[Records from a dataset]
-=-=-

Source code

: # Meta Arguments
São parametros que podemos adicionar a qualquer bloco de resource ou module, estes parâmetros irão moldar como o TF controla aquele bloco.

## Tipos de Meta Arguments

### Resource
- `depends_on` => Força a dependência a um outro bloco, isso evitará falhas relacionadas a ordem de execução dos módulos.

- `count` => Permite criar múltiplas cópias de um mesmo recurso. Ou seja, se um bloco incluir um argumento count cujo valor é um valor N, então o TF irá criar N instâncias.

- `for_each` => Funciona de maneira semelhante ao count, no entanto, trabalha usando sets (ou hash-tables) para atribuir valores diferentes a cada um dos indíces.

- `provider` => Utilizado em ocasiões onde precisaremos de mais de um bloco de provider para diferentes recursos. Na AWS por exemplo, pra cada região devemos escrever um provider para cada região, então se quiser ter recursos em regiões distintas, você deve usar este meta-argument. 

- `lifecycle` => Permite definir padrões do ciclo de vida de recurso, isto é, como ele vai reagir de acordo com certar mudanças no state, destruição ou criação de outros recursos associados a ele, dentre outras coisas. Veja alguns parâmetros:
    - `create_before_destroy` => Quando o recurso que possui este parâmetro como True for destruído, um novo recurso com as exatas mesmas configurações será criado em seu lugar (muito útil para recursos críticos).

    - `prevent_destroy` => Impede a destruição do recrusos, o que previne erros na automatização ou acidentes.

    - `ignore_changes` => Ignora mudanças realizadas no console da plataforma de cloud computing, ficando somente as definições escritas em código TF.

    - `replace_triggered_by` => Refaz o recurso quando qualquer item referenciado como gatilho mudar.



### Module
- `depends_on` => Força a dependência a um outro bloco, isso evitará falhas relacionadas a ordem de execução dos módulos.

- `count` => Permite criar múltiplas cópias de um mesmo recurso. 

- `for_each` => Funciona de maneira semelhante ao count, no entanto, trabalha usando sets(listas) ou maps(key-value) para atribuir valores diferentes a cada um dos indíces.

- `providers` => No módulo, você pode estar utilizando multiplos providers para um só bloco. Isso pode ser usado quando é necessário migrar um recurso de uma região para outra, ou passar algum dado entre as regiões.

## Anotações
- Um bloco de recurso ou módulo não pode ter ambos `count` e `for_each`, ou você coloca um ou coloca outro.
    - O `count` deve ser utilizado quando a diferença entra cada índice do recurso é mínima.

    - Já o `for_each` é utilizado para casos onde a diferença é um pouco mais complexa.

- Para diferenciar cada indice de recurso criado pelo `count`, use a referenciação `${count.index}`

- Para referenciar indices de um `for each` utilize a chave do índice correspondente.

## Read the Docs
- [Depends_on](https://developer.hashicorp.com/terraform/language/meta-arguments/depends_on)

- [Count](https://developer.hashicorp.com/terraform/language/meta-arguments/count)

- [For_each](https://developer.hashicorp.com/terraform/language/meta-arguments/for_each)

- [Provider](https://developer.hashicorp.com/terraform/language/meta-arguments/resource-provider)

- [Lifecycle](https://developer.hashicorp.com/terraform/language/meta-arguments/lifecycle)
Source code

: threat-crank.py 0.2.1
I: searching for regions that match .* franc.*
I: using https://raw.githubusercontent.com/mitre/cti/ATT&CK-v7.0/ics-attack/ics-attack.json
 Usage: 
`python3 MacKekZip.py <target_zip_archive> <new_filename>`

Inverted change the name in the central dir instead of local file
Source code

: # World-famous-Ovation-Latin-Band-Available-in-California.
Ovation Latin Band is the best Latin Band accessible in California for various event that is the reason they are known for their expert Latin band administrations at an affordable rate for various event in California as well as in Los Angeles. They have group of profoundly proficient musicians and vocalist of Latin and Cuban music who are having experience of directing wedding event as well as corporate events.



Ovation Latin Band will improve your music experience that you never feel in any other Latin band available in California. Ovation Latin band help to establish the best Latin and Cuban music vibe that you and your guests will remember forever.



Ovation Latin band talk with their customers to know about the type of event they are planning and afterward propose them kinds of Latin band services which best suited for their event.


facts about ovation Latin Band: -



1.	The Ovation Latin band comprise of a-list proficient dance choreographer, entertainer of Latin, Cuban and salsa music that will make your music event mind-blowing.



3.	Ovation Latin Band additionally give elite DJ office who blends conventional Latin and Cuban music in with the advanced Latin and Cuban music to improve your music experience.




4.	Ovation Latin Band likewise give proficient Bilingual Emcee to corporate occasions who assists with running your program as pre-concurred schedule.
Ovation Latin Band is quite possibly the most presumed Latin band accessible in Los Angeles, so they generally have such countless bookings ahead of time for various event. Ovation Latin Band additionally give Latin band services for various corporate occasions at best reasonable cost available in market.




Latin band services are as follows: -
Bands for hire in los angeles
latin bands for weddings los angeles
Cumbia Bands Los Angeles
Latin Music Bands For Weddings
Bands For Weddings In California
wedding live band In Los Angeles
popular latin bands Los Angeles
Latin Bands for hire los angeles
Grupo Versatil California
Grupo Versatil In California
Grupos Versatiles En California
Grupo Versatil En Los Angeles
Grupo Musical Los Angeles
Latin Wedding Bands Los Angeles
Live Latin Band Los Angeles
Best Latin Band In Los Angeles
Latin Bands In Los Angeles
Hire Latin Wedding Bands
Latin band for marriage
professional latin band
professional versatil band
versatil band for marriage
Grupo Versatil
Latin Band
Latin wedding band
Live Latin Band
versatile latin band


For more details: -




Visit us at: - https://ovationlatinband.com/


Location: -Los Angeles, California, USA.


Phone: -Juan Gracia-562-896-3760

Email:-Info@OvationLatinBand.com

-=-=-

Task -
Work out the number of lines in the entries above that hold the word "então", giving the number without comment.

Solution to this task -
2